Through the end of the data below, output every line exactly, beginning with the line that contains "3. Utilizar pelo".

Dataset entries
________________________

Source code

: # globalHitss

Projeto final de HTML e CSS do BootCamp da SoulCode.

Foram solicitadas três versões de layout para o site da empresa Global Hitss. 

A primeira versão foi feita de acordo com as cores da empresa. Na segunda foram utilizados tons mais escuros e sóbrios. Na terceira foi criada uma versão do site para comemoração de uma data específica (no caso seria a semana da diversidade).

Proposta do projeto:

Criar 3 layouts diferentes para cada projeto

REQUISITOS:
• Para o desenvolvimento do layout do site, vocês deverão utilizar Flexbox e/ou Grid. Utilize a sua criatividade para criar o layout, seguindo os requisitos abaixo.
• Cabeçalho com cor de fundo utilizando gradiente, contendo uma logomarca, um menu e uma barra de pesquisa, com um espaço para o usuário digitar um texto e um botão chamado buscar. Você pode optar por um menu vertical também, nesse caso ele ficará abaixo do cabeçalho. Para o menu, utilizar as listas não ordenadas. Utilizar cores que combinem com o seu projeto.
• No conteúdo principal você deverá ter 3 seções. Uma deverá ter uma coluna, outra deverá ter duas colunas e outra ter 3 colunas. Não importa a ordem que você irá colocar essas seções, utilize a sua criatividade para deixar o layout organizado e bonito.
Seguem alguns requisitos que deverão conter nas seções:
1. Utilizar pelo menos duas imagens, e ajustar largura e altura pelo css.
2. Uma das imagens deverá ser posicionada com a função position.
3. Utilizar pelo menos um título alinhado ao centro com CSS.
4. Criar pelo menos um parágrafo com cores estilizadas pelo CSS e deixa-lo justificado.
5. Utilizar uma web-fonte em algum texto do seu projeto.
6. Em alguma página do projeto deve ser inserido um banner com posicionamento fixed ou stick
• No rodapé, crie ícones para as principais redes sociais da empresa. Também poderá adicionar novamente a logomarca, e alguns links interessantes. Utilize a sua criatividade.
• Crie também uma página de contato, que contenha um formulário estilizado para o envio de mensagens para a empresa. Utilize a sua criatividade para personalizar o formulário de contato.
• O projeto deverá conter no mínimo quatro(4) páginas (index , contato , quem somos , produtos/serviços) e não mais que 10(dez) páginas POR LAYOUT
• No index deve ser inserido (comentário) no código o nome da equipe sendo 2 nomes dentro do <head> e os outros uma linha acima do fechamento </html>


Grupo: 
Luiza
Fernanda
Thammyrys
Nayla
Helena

________________________

* Solution *
3. Utilizar pelo menos um título alinhado ao centro com CSS.
4. Criar pelo menos um parágrafo com cores estilizadas pelo CSS e deixa-lo justificado.
5. Utilizar uma web-fonte em algum texto do seu projeto.
6. Em alguma página do projeto deve ser inserido um banner com posicionamento fixed ou stick
• No rodapé, crie ícones para as principais redes sociais da empresa. Também poderá adicionar novamente a logomarca, e alguns links interessantes. Utilize a sua criatividade.
• Crie também uma página de contato, que contenha um formulário estilizado para o envio de mensagens para a empresa. Utilize a sua criatividade para personalizar o formulário de contato.
• O projeto deverá conter no mínimo quatro(4) páginas (index , contato , quem somos , produtos/serviços) e não mais que 10(dez) páginas POR LAYOUT
• No index deve ser inserido (comentário) no código o nome da equipe sendo 2 nomes dentro do <head> e os outros uma linha acima do fechamento </html>


Grupo: 
Luiza
Fernanda
Thammyrys
Nayla
Helena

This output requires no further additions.